Others started reposting sme11a__’s Reel, which had over 195,000 likes on Instagram, to TikTok that month. The meme, which had been largely contained to Instagram, began taking off on the competing platform. On TikTok, the tag #mulchgang has over 49 million views, and tag #mulchmaxxing has over 20 million views. TikToks about the meme’s apparent obscurity and bizarre premise further propelled its popularity. 

Under a video about struggling to explain the meme to those who aren’t chronically online, TikTok user bisouchuu commented, “i am mulchmaxxing on microplastic 24/7 but i keep mentioning it to my non soilpilled friends.” 

“This message makes me feel like a Victorian child when I read it,” another user replied to bisouchuu. 

Some have questioned whether mulch posts could be dogwhistles for hate groups. It’s understandable that viewers would be suspicious of coded language in memes, given the history of white supremacy groups adopting seemingly innocuous imagery as symbols of their ideology. The white nationalist campaign to claim Pepe the Frog as the face of racist extremism jaded us all against anything online that should be wholesome. An Instagram user asked sme11a__ to reassure them that mulch gang isn’t a “n@z1” or “NFT cult” in the comments of a recent Reel.

“im not any of those things, mulch gang is just funny dogs eat dirt,” sme11a__ replied.

Mulchposting has all the markers of meme humor mischaracterized as “Gen Z culture,” which is really just Very Online humor. It’s absurd, and it’s easy to replicate, and there’s space for the joke to evolve. Internet absurdism is cyclical in nature, and mulch posts have been preceded by years of shitposting.

In 2017, the Washington Post tried to explain internet humor in a column titled, “Why is millennial humor so weird?” The column cited the meme “Hey Beter,” a four-panel image that starts with someone addressing the “Family Guy” character Peter Griffin as “Beter,” and ends with a phrase completely unrelated to the first image. In the example cited by the Washington Post, a laser-eyed Elmo holds Peter at gunpoint and demands that he spell “Whomst’ve.” The meme ends by asking viewers to “follow for a free iphone 5.”  

In its recent explanation of Gen Z humor for bewildered millennials, Insider cited the Grimace shake trend that went viral on TikTok earlier this year. In Grimace shake videos, TikTok users filmed themselves taking sips of McDonald’s purple milkshake, before the video abruptly cut to a clip of the same user incapacitated on the ground, in abandoned buildings or in eerily empty playgrounds. 

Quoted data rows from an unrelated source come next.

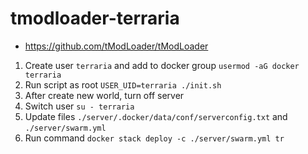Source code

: # tmodloader-terraria

* https://github.com/tModLoader/tModLoader

1. Create user `terraria` and add to docker group `usermod -aG docker terraria`
2. Run script as root `USER_UID=terraria ./init.sh`
3. After create new world, turn off server
4. Switch user `su - terraria`
5. Update files `./server/.docker/data/conf/serverconfig.txt` and `./server/swarm.yml`
6. Run command `docker stack deploy -c ./server/swarm.yml tr`
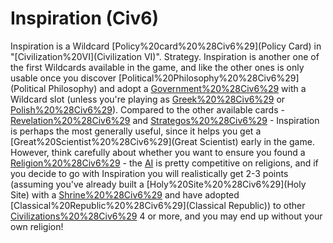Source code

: # Inspiration (Civ6)

Inspiration is a Wildcard [Policy%20card%20%28Civ6%29](Policy Card) in "[Civilization%20VI](Civilization VI)".
Strategy.
Inspiration is another one of the first Wildcards available in the game, and like the other ones is only usable once you discover [Political%20Philosophy%20%28Civ6%29](Political Philosophy) and adopt a [Government%20%28Civ6%29](government) with a Wildcard slot (unless you're playing as [Greek%20%28Civ6%29](Greece) or [Polish%20%28Civ6%29](Poland)). Compared to the other available cards - [Revelation%20%28Civ6%29](Revelation) and [Strategos%20%28Civ6%29](Strategos) - Inspiration is perhaps the most generally useful, since it helps you get a [Great%20Scientist%20%28Civ6%29](Great Scientist) early in the game. However, think carefully about whether you want to ensure you found a [Religion%20%28Civ6%29](religion) - the [AI](AI) is pretty competitive on religions, and if you decide to go with Inspiration you will realistically get 2-3 points (assuming you've already built a [Holy%20Site%20%28Civ6%29](Holy Site) with a [Shrine%20%28Civ6%29](Shrine) and have adopted [Classical%20Republic%20%28Civ6%29](Classical Republic)) to other [Civilizations%20%28Civ6%29](civilizations') 4 or more, and you may end up without your own religion!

Neither “Hey Beter” nor the Grimace shake trend have an explicit punchline. The non sequitur is the punchline. Absurdist philosophy pervades meme humor, and the futility of trying to explain jokes that are ultimately meaningless is what makes internet absurdism so funny. It’s fitting that the meme “One must imagine Sisysphus happy,” which went viral on Instagram and TikTok this year when users paired the phrase with images and videos of impossible tasks, is pulled from an essay by philosopher and absurdist writer Albert Camus.

Internet culture is constantly subverting itself, and the “Gen Z humor” shaping memes today, like mulch posts, is an evolution of “millennial humor” of the 2010s. With its motivational undertones and earnest nature, the version of internet humor that exists today is decidedly less bleak than its millennial predecessor, which the Guardian described as “disorientating, dark and strange” in 2019. That millennial humor was shaped by online trends that existed long before social media. The 1998 “Hampster Dance,” credited as one of the first internet memes, was infectious, nonsensical and at the time, inexplicably funny.

The trajectory of mulch posts, from Instagram to TikTok instead of the other way around, is uncommon, but given the enduring popularity of absurdist memes, it makes sense that shitpost-y content would be one of the first original Instagram trends to break through to mainstream social media in years. Screenshots of Instagram posts, most of which are from meme accounts, are constantly reposted as TikTok slideshows — though the recycled content consists of standalone memes, and haven’t inspired a larger trend under a unifying theme. Reels may have had original trends, like viral songs or popular editing techniques, but few, if any, have been unique enough to spread to other platforms. 

Instagram’s hold on internet culture slipped as TikTok usage became more ubiquitous in recent years, and TikTok users have derided Instagram users as millennials who are behind on meme trends. Instagram’s short-form video feature, Reels, was built to rival TikTok, but the platform’s early years have been dominated by recycled TikToks. Instagram has tried to discourage users from reposting TikToks by refusing to recommend posts that contain TikTok’s watermark. An internal Meta document from August 2022 noted that nearly a third of Reels content was originally posted elsewhere, the Wall Street Journal reported

Lacking original content and overrun with reposts, Reels has been perceived as a platform for out-of-touch millennials — a sentiment jokingly held by many on TikTok. More Gen Z adults use Instagram than TikTok, according to surveys conducted by the data analysis company Morning Consult for its semiannual report on media and entertainment, and more Gen Z adults use both platforms at least once a day than millennials. It isn’t a generational divide that’s fueling the negative perception of Reels, it’s the lack of original content. 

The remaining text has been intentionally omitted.